06/12/2015 03:04 pm ET | Updated Jun 11, 2016

Photo Credit:

Being common often grants access to the largest pool of consumers. However, it also attracts the most competition. Consequently, a good strategy and one that I highly recommend, is that you remove yourself from the metaphorical middle and approach the uncommon. While this will lead to a smaller interested audience for you content, it will also be accompanied with less competition for viewership. It is quite possible, and in many cases easier, to successfully compete for a larger number of niche consumers than to compete for the same number of mainstream consumers. Furthermore, due to a comparatively small number of providers of niche content, the niche consumers are often more loyal than the mainstream consumers, who are motivated to disloyalty by being able to receive a similar product from what is often a comparatively large variety of providers. Never assume demographics are uniform. People are individuals and have differing interest and more importantly underlying reasons for those interest.

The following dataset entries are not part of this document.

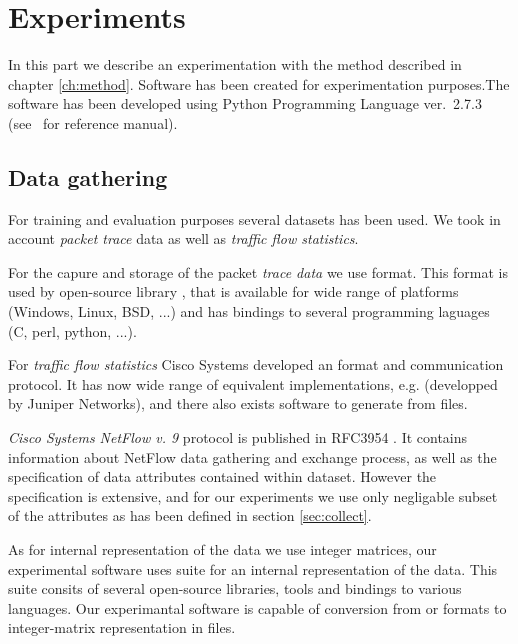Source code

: \chapter{Experiments}\label{sec:experiments}

In this part we describe an experimentation with the method described in chapter
\ref{ch:method}. Software  has been created for
experimentation purposes.The software has been developed using 
Python Programming Language ver.~2.7.3
(see~\cite{rossum2011python} for reference manual).

\section{Data gathering}

For training and evaluation purposes several datasets has been used. We took in account
\emph{packet trace} data as well as \emph{traffic flow statistics}. 

For the capure and storage of the packet \emph{trace data} we use  format.
This format is used by open-source library  \cite{jacobson2009libpcap}, 
that is available for wide range of platforms (Windows, Linux, BSD, ...) and 
has bindings to several programming laguages (C, perl, python, ...).

For \emph{traffic flow statistics}  Cisco Systems developed an 
 format and communication protocol.
It has now wide range of equivalent implementations, e.g.  
(developped by Juniper Networks), and there also exists software to generate 
 from  files.

\emph{Cisco Systems NetFlow v. 9}  protocol is published in RFC3954 \cite{claise2007rfc}.
It contains information about NetFlow data gathering and exchange process, as well
as the specification of data attributes contained within dataset.
However the specification is extensive, and for our experiments we use only negligable 
subset of the attributes as has been defined in section \ref{sec:collect}.

As for internal representation of the data we use integer matrices,
our experimental software uses  suite \cite{folk2011overview}
for an internal representation of the data. This suite consits of several 
open-source libraries, tools and bindings to various languages.
Our experimantal software is capable of conversion from  or  
formats to integer-matrix representation in  files.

In 2014, Ray Ban initiated eight different campaigns in Asia, marketing eight styles of sunglasses to eight different customer archetypes. The company differentiated by creating eight distinct styles and by branding the different styles as being particularly desirable to different demographics. By doing this, they veered away from a one style fits all motto targeted at the masses and instead promoted each style's unique qualities in order to engage niche markets. Targeting niche markets is nothing new to Ray Ban, which launched the campaigned Never Hide in 2007 and which has since become synonymous with the brand.

According to a press release by Luxottica, the conglomerate that owns Ray Ban, "Real trendsetters, real opinion leaders, real individuals believe the most fashionable thing you can be is yourself; to be authentic, real, bold and stylish. So to reclaim its rightful place as the legitimate leader of sunglasses, Ray-Ban has to only speak and act like their maverick selves." Such branding is indicative of Ray Ban, which has managed to become one of Luxottica's most successful subsidiaries by identifying segments in their customer base and tailoring their messages accordingly.

Just as consumers are unique so also are your competitors. Do not be reductive in your analysis of your competitor's interest and reasoning. Just as importantly, do not discount the benefits your competition can provide you. The process of capitalizing on competitors' stances is referred to in negotiation as log rolling.

Log rolling benefits both parties involved by allowing each to offer concessions that are of comparatively minimal importance in exchange for concessions of comparatively greater significance. Even companies with virtually the exact same product can log roll to produce mutual benefits, since it is unlikely that they will have operated and be operating in symbiosis. An example of log rolling by a past negotiation instructor at University of Pennsylvania's Wharton Business School, Hengchen Dai, is of two companies that were staunch competitors in the acquisition of oranges. Both companies discovered through rigorous questioning that they could benefit each other by trading the portions of the oranges they didn't want for the portions of the oranges they desired. They managed to maximize their profits through log rolling the peel (desired for its oil) and the juicy inside (desired for eating.) Both businesses profited greatly from the deal.

Product differentiation within an industry, often leads to complimentary products which leads to opportunities for collaborative projects. The companies involved can leverage their specialty to compensate and trade services and or goods in exchange for something that would be more costly for them to produce on their own. As a result, all companies end up in a better position than they would be without each other.